RALEIGH, N.C. — In North Carolina, there are more than 12,000 children in the foster care system. 

It’s not uncommon for children to be placed in several different homes throughout their time in foster care, and more often than not, they don’t have anything to put their belongings in. 

 

What You Need To Know

  • There are more than 12,000 children experiencing foster care in N.C., according to the Children’s Home Society of N.C.
  • Scheer is the CEO of Comfort Cases
  • The nonprofit has distributed more than 170,000 cases across the country

 

That’s why Rob Scheer started Comfort Cases, a nonprofit that provides bags with essential items to kids experiencing foster care. 

“I was a kid who grew up in the system. I carried a trash bag. At the age of 18, I literally aged out and became homeless and lived my entire senior year on the streets,” Scheer said.

Scheer joined the Navy and went on to be a successful businessman, but that trash bag came back to haunt him when he and his husband decided to adopt kids of their own out of foster care. 

“I never looked back until 13 years ago when the most amazing humans walked into my life... my children.

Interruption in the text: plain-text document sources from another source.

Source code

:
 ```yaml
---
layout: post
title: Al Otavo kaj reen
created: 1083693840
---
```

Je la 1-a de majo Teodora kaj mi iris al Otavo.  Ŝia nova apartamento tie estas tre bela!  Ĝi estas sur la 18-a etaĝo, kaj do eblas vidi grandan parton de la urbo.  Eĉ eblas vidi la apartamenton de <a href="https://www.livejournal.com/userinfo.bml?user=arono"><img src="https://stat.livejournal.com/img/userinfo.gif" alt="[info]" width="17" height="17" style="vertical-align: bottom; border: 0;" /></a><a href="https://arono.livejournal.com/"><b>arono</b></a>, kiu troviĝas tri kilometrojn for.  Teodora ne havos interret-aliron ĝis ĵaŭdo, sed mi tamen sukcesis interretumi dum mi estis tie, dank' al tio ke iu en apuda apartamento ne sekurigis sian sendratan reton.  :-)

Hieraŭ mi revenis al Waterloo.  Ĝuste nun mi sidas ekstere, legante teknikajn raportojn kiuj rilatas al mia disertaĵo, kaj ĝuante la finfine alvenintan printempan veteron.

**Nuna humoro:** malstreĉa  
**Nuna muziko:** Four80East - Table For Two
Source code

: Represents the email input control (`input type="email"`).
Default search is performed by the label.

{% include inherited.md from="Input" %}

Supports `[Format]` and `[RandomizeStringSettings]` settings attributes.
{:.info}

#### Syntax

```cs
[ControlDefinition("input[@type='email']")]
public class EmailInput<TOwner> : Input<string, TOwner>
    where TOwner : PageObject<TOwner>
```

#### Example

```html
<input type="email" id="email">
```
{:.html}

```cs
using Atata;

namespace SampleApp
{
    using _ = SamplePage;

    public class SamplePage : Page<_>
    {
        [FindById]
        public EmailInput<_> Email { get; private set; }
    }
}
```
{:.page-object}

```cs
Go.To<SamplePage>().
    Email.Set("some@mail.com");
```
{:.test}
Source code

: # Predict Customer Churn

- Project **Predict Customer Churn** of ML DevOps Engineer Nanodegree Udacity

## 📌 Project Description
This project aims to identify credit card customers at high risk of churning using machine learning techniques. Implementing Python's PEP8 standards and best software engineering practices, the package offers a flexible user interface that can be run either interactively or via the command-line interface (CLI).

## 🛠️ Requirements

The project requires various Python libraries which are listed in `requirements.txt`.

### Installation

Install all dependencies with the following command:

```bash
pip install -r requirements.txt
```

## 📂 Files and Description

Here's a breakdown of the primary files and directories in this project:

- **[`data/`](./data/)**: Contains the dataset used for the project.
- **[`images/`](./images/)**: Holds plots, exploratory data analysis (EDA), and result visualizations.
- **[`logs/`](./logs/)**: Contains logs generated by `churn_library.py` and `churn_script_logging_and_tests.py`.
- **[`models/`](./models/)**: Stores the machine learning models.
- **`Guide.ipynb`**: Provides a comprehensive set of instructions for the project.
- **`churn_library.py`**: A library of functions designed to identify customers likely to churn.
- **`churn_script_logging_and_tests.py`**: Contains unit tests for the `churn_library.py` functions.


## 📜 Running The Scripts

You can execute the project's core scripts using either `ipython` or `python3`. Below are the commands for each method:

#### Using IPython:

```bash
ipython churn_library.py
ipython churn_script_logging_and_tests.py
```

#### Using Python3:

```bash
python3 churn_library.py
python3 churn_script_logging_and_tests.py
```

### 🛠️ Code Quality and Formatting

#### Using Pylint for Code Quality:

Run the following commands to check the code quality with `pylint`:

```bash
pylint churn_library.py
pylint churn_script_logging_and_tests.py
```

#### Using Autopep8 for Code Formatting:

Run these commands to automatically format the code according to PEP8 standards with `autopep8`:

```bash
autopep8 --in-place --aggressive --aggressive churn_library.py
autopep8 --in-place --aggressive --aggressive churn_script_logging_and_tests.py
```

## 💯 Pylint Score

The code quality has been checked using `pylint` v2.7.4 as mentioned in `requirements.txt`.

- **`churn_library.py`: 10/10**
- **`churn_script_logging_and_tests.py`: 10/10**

All four of them carrying a trash bag,” Scheer said.

Scheer now travels around the country, hosting packing parties where volunteers put toiletries and comfort items in backpacks for kids. 

He has helped distribute more than 170,000 of them across the country.

It may look like just a bag of small items, but Scheer says something like this would have meant the world to him as a child. 

“If I just had something of my own, I could have realized my community did love me, that they had not forgotten about me, and that I did matter,” Scheer said. 

The Comfort Cases packed by volunteers with Blue Cross Blue Shield went to places, like the Methodist Home for Children and the Children’s Home Society in North Carolina.